I'll spare you the details. It's been a year and eight months of fighting. But today, at 10:00, we won the right to select our own expert, apart from the school district. We chose Dr. Emily Richardson at the CU neuropsychiatric department. A graduate of the Yale School of Medicine, Dr. Richardson specializes "in the evaluation of cognitive changes related to brain disorders in adults, cognitive declines in older persons due to Alzheimer’s disease and other dementias, and learning disabilities across the lifespan."  (
We have been assured that Henry will get the test best suited to his level of need as opposed to the psychoeducational assessments generally performed in the schools. If he is non-compliant, she will render that in the medical record as opposed to a default diagnosis of incompetence - also used in the public school setting. So long as Henry scores above an 85, which we are sure he will, we will receive a $10,000 grant check every year for the next five years and, thereafter, $1200/yr to provide for medical services. Getting all of this in place has been a long, tedious process. I know more about disability law and case history than I ever wished to know. I have spent more time reading legal journals and scholarly articles on IQ tests and assessments than I ever expected. But, at the end of the day, I am comfortable that we have protected the interests of our son while meeting the needs of our family. And, in that process, I have become better. My son has made me stronger than I ever imagined.

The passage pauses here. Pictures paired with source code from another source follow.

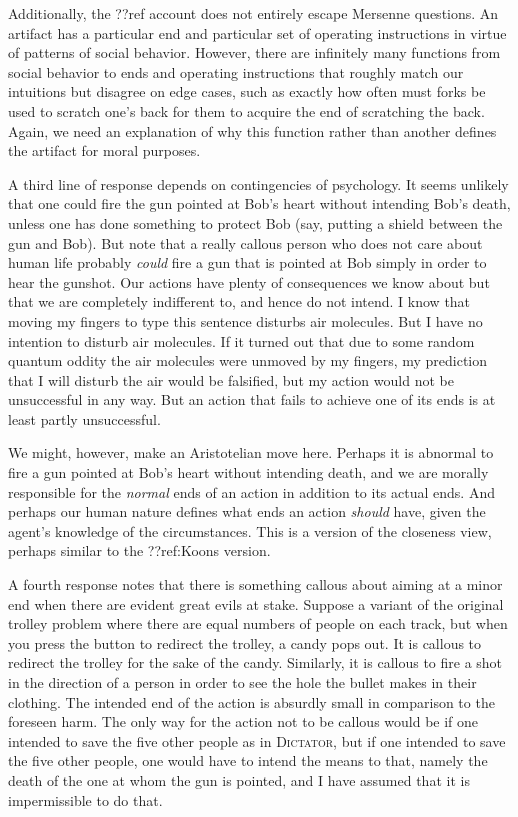 Additionally, the ??ref account does not entirely escape Mersenne questions. An artifact has a particular
end and particular set of operating instructions in virtue of patterns of social behavior. However, there are infinitely many functions 
from social behavior to ends and operating instructions that roughly match our intuitions but disagree on edge cases, such as exactly
how often must forks be used to scratch one's back for them to acquire the end of scratching the back. Again, we need an explanation
of why this function rather than another defines the artifact for moral purposes.

A third line of response depends on contingencies of psychology. It seems unlikely that one could fire the gun pointed at Bob's heart
without intending Bob's death, unless one has done something to protect Bob (say, putting a shield between the gun and Bob). 
But note that a really callous person who does not care about human life probably \textit{could} fire a gun that is 
pointed at Bob simply in order to hear the gunshot. Our actions have
plenty of consequences we know about but that we are completely indifferent to, and hence do not intend. I know that moving
my fingers to type this sentence disturbs air molecules. But I have no intention to disturb air molecules. If it turned out
that due to some random quantum oddity the air molecules were unmoved by my fingers, my prediction that I will disturb the
air would be falsified, but my action would not be unsuccessful in any way. But an action that fails to achieve one of its
ends is at least partly unsuccessful. 

We might, however, make an Aristotelian move here. Perhaps it is abnormal to fire a gun pointed at Bob's heart without intending
death, and we are morally responsible for the \textit{normal} ends of an action in addition to its actual ends. And perhaps
our human nature defines what ends an action \textit{should} have, given the agent's knowledge of the circumstances.
This is a version of the closeness view, perhaps similar to the ??ref:Koons version. 

A fourth response notes that there is something callous about aiming at a minor end when there are evident great evils at stake.
Suppose a variant of the original trolley problem where there are equal numbers of people on each track, but when you press the
button to redirect the trolley, a candy pops out. It is callous to redirect the trolley for the sake of the candy. Similarly,
it is callous to fire a shot in the direction of a person in order to see the hole the bullet makes in their clothing. The intended 
end of the action is absurdly small in comparison to the foreseen harm. The only way for the action not to be callous would be if 
one intended to save the five other people as in \textsc{Dictator}, but if one intended to save the five other people, one would 
have to intend the means to that, namely the death of the one at whom the gun is pointed, and I have assumed that it is impermissible
to do that.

When I called Dr. Richardson this morning to set up the appointment,  she paused and inquired, "What, exactly, do you do? For a living? How do you know all of this about the tests, the law, the process of error controlling and processing efficiency and ascertainment biases?" I laughed. This is what I do. Raising him is my most important job, and I am only going to get one crack at it. So far, so good.

We see her Wednesday. Fingers crossed.


  1. "This is what I do. Raising him is my most important job, and I am only going to get one crack at it. So far, so good."
    Exactly right Becky.
    Congratulations to you and Henry.

    1. Thanks! And yes, you know this all too well.